Grenoble Ecole de Management organisait le 14 mai ses premiers Trophées de la Paix économique, pour valoriser le déploiement de projets axés sur le bien-être au travail et l’innovation dans les relations entreprises — structures publiques — société. 75 entreprises, collectivités, associations françaises et étrangères ont déposé une candidature, et 10 ont été récompensées. L’article ci-dessous présente le projet de la ville de Kingersheim, lauréate dans la catégorie Développement de la personne, pour les organisations de 1 à 249 salariés
Ouvrir aux agents municipaux des formations à la méditation pleine conscience, pour créer un climat de paix intérieure et de bienveillance qui diffusera vers toute la commune. C’est la démarche de la ville de Kingersheim, près de Mulhouse, dont 50 agents ont déjà suivi un cycle de huit semaines animé par un formateur interne.

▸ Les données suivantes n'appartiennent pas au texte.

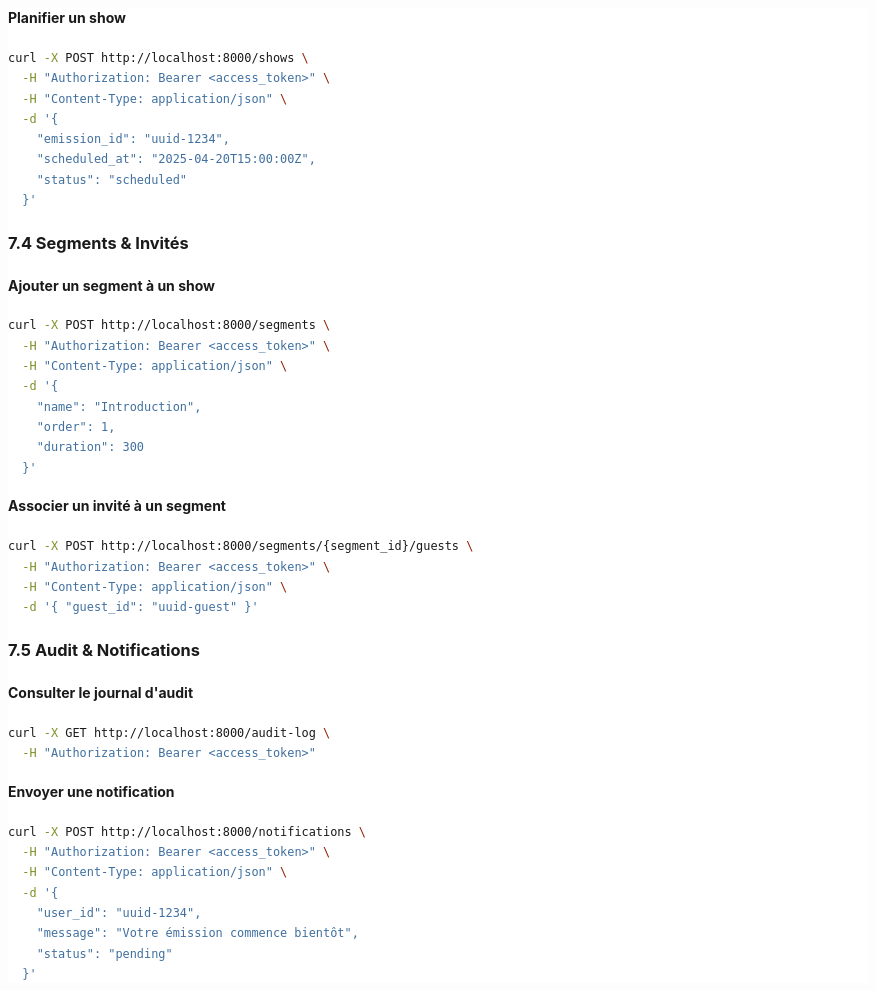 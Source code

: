 #### Planifier un show
```bash
curl -X POST http://localhost:8000/shows \
  -H "Authorization: Bearer <access_token>" \
  -H "Content-Type: application/json" \
  -d '{
    "emission_id": "uuid-1234",
    "scheduled_at": "2025-04-20T15:00:00Z",
    "status": "scheduled"
  }'
```

### 7.4 Segments & Invités

#### Ajouter un segment à un show
```bash
curl -X POST http://localhost:8000/segments \
  -H "Authorization: Bearer <access_token>" \
  -H "Content-Type: application/json" \
  -d '{
    "name": "Introduction",
    "order": 1,
    "duration": 300
  }'
```

#### Associer un invité à un segment
```bash
curl -X POST http://localhost:8000/segments/{segment_id}/guests \
  -H "Authorization: Bearer <access_token>" \
  -H "Content-Type: application/json" \
  -d '{ "guest_id": "uuid-guest" }'
```

### 7.5 Audit & Notifications

#### Consulter le journal d'audit
```bash
curl -X GET http://localhost:8000/audit-log \
  -H "Authorization: Bearer <access_token>"
```

#### Envoyer une notification
```bash
curl -X POST http://localhost:8000/notifications \
  -H "Authorization: Bearer <access_token>" \
  -H "Content-Type: application/json" \
  -d '{
    "user_id": "uuid-1234",
    "message": "Votre émission commence bientôt",
    "status": "pending"
  }'
```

À Kingersheim comme ailleurs, la bienveillance ne tombe pas du ciel. Jo Spiegel, maire de cette commune alsacienne, s’est attaché depuis des décennies à en faire une ville pionnière de la démocratie participative. Il ne « fait pas tout seul », mais associe les citoyens aux décisions importantes, dans des conseils participatifs qui ont mobilisé au total 1000 habitants en dix ans. En 2018 encore, des réunions de quartier en ont rassemblé 350 pour constituer un cahier de doléances et un « cahier de bienveillance » sur leurs motifs de satisfaction. La qualité du service public et l’accessibilité des élus y figurent en première place.
Des liens apaisés mais pas d’objectif de performance
C’est sur ce terreau fertile qu’est né le projet de formation des agents municipaux à la méditation pleine conscience. Franck Plüss, responsable du service culturel et lui-même méditant et formateur, a proposé à tous des séances hebdomadaires de deux heures pendant huit semaines.
« La méditation aide à se reconnecter à son intériorité et à devenir plus bienveillant envers soi-même. C’est une première étape pour tisser des liens apaisés avec les collègues, les usagers et l’entourage ». En revanche, l’objectif n’était pas de faire de la formation « productive » pour rendre les agents plus performants. « J’avais clairement fixé cette règle avec le maire ».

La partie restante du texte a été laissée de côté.